_Data in this exercise_
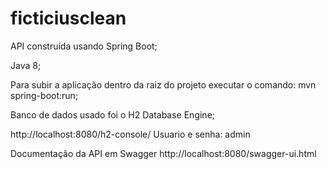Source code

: # ficticiusclean

API construída usando Spring Boot;

Java 8;

Para subir a aplicação dentro da raiz do projeto executar o comando: mvn spring-boot:run;

Banco de dados usado foi o H2 Database Engine;

http://localhost:8080/h2-console/
Usuario e senha: admin

Documentação da API em Swagger http://localhost:8080/swagger-ui.html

_Problem to solve_
Repeat the listing above in full, exactly, and omit its pictures.

_Answer space_
Source code

: # ficticiusclean

API construída usando Spring Boot;

Java 8;

Para subir a aplicação dentro da raiz do projeto executar o comando: mvn spring-boot:run;

Banco de dados usado foi o H2 Database Engine;

http://localhost:8080/h2-console/
Usuario e senha: admin

Documentação da API em Swagger http://localhost:8080/swagger-ui.html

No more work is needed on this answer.